The plot centers around the Rose family, consisting of siblings Alexis and David, their mother, Moira and their father, Johnny, who lost their enormous wealth after being defrauded by their business manager. As a result, the family is forced to settle in the town of Schitt’s Creek; Johnny previously had purchased the entire town as a gag gift for his son at the height of the family’s wealth. Viewers are first introduced to the Roses as a family who have little regard for the wellbeing of anyone but themselves, as they fret about seemingly minute details, such as the condition of Moira’s wigs in their packing boxes.

The charm of the show doesn’t belong in its plot which, while heartwarming, does not hold enough of the viewer’s attention to stand on its own. Rather, its beauty lies in the unfolding of the characters’ personalities and their journey of discovery. 

The initially-pampered Alexis spends much of the first few seasons struggling to carve out her own path for the future, while her brother David seems to have trouble finding where he fits in his family’s new structure. Meanwhile, matriarch Moira Rose, a former soap opera actress who enjoys nothing more than using membean-level vocabulary in otherwise simple sentences, struggles to find her place in a community where everyone seems to look out for the wellbeing of one another. 
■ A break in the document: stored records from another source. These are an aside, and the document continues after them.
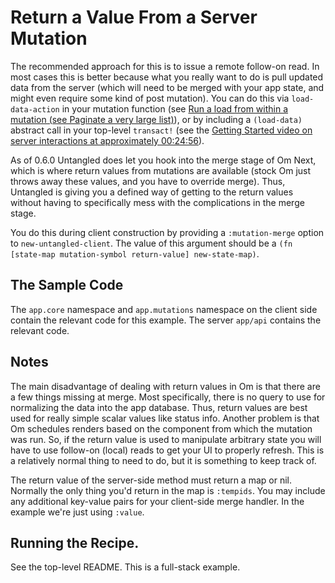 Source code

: # Return a Value From a Server Mutation

The recommended approach for this is to issue a remote follow-on read. In most cases this is better because
what you really want to do is pull updated data from the server (which will need to be merged with your app
state, and might even require some kind of post mutation). You can do this via `load-data-action` in your mutation
function (see [Run a load from within a mutation (see Paginate a very large list)](recipes/paginate-large-lists)), or by
including a `(load-data)` abstract call in your top-level `transact!` (see the [Getting Started video on server
interactions at approximately 00:24:56](https://youtu.be/t49JYB27fv8?t=24m56s)).

As of 0.6.0 Untangled does let you hook into the merge stage of Om Next, which is where return values from mutations
are available (stock Om just throws away these values, and you have to override merge). Thus, Untangled is giving
you a defined way of getting to the return values without having to specifically mess with the complications
in the merge stage.

You do this during client construction by providing a `:mutation-merge` option to `new-untangled-client`. The value of
this argument should be a `(fn [state-map mutation-symbol return-value] new-state-map)`.

## The Sample Code

The `app.core` namespace and `app.mutations` namespace on the client side contain the relevant code for this example. 
The server `app/api` contains the relevant code.

## Notes

The main disadvantage of dealing with return values in Om is that there are a few things missing at merge. Most specifically,
there is no query to use for normalizing the data into the app database. Thus, return values 
are best used for really simple scalar values like status info. Another problem is
that Om schedules renders based on the component from which the mutation was run. So,
if the return value is used to manipulate arbitrary state you will have to
use follow-on (local) reads to get your UI to properly refresh. This is a
relatively normal thing to need to do, but it is something to keep track of.

The return value of the server-side method must return a map or nil. Normally the only thing
you'd return in the map is `:tempids`. You may include any additional key-value pairs for
your client-side merge handler. In the example we're just using `:value`.

## Running the Recipe. 

See the top-level README. This is a full-stack example.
Perhaps the most endearing quality of Schitt’s Creek is its powerful ability to make viewers forget about their own troubles, even if it is just for the extent of a 20-minute long episode. The setting of the show was so tastefully designed as to be without the horrors that plague us outside of our screens; sexism, racism and homophobia seem to be absent from this town as they embrace every citizen, regardless of identity, orientation or race.

When I watch TV, I attempt to forget about the intolerance that exists in our community. Schitt’s Creek, while colorfully named, does just that. It leaves me laughing, crying and rooting for the characters as they endeavor through their struggles. Even breakups on the show leave me rooting for a better future for both sides of the situation, a sentiment I rarely feel when watching other shows. There is an aura of maturity and realness that envelopes the town, and they seem to accept that, while detached from urban society, their actions still have consequences. 

At the 72nd Emmy Awards, held on September 20, 2020, Schitt’s Creek earned seven awards, the most of the night, winning “Outstanding Comedy Series” and acting nods for each of the four main stars. Schitt’s Creek demonstrated that a show on a small town family and their mundane problems could beat out veteran sitcoms, with usually more serious plotlines, demonstrating that creating a show on the basis of good and righteousness can be successful, setting an example for our own society. 

Many of you are probably upset that Schitt’s Creek beat your favorite show at the Emmys, or that the first few episodes of the series are some of the blandest television you have ever watched. I insist that if you continue watching, Schitt’s Creek will surely find a place in your heart. 

Schitt’s Creek is available to be streamed on Netflix, Pop TV, and CW Seed.